§ **DATA IN THIS EXERCISE**
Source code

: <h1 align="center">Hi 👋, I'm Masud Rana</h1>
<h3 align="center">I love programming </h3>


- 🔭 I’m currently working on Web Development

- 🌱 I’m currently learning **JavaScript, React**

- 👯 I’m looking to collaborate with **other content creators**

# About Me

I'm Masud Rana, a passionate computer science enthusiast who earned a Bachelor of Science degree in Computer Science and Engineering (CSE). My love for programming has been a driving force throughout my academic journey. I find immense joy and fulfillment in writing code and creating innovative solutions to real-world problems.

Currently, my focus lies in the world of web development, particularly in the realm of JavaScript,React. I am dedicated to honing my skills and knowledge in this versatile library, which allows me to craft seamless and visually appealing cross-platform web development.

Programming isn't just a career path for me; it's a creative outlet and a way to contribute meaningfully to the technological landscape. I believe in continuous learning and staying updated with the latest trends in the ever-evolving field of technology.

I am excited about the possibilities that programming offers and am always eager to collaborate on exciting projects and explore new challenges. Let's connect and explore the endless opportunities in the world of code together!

§ **WORK REQUEST**
Within the entries above, report how many lines contain the word "learning"; the figure is all that is wanted.

§ **RESULT**
2